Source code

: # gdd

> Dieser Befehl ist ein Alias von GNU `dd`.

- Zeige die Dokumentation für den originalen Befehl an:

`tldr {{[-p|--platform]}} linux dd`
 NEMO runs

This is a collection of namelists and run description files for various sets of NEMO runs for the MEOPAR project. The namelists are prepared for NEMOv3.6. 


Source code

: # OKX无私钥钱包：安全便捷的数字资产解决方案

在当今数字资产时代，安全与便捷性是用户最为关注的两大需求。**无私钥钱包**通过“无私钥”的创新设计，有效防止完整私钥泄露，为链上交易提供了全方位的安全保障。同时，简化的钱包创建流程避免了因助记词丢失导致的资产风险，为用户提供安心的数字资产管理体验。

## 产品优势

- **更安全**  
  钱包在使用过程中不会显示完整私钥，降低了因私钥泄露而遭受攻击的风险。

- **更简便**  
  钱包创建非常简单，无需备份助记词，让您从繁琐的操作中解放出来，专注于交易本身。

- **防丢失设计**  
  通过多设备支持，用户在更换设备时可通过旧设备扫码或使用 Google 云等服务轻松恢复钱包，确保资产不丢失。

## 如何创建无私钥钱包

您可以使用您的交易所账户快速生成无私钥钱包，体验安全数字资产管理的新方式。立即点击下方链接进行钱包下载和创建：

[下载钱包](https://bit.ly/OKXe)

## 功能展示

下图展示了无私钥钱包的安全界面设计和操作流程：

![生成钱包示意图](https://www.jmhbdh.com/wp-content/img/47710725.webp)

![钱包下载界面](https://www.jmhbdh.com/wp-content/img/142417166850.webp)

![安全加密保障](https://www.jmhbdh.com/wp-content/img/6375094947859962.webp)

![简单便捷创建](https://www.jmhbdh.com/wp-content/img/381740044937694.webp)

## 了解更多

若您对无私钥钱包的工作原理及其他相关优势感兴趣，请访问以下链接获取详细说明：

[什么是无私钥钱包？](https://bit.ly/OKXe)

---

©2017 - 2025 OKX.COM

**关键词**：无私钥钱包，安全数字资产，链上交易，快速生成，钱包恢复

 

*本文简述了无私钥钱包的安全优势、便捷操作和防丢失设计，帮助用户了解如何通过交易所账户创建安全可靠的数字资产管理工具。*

########

*Task objective*.
Going line by line, repeat the whole listing exactly.

*Exercise output*.
Source code

: # gdd

> Dieser Befehl ist ein Alias von GNU `dd`.

- Zeige die Dokumentation für den originalen Befehl an:

`tldr {{[-p|--platform]}} linux dd`
 NEMO runs

This is a collection of namelists and run description files for various sets of NEMO runs for the MEOPAR project. The namelists are prepared for NEMOv3.6. 


Source code

: # OKX无私钥钱包：安全便捷的数字资产解决方案

在当今数字资产时代，安全与便捷性是用户最为关注的两大需求。**无私钥钱包**通过“无私钥”的创新设计，有效防止完整私钥泄露，为链上交易提供了全方位的安全保障。同时，简化的钱包创建流程避免了因助记词丢失导致的资产风险，为用户提供安心的数字资产管理体验。

## 产品优势

- **更安全**  
  钱包在使用过程中不会显示完整私钥，降低了因私钥泄露而遭受攻击的风险。

- **更简便**  
  钱包创建非常简单，无需备份助记词，让您从繁琐的操作中解放出来，专注于交易本身。

- **防丢失设计**  
  通过多设备支持，用户在更换设备时可通过旧设备扫码或使用 Google 云等服务轻松恢复钱包，确保资产不丢失。

## 如何创建无私钥钱包

您可以使用您的交易所账户快速生成无私钥钱包，体验安全数字资产管理的新方式。立即点击下方链接进行钱包下载和创建：

[下载钱包](https://bit.ly/OKXe)

## 功能展示

下图展示了无私钥钱包的安全界面设计和操作流程：

![生成钱包示意图](https://www.jmhbdh.com/wp-content/img/47710725.webp)

![钱包下载界面](https://www.jmhbdh.com/wp-content/img/142417166850.webp)

![安全加密保障](https://www.jmhbdh.com/wp-content/img/6375094947859962.webp)

![简单便捷创建](https://www.jmhbdh.com/wp-content/img/381740044937694.webp)

## 了解更多

若您对无私钥钱包的工作原理及其他相关优势感兴趣，请访问以下链接获取详细说明：

[什么是无私钥钱包？](https://bit.ly/OKXe)

---

©2017 - 2025 OKX.COM

**关键词**：无私钥钱包，安全数字资产，链上交易，快速生成，钱包恢复

 

*本文简述了无私钥钱包的安全优势、便捷操作和防丢失设计，帮助用户了解如何通过交易所账户创建安全可靠的数字资产管理工具。*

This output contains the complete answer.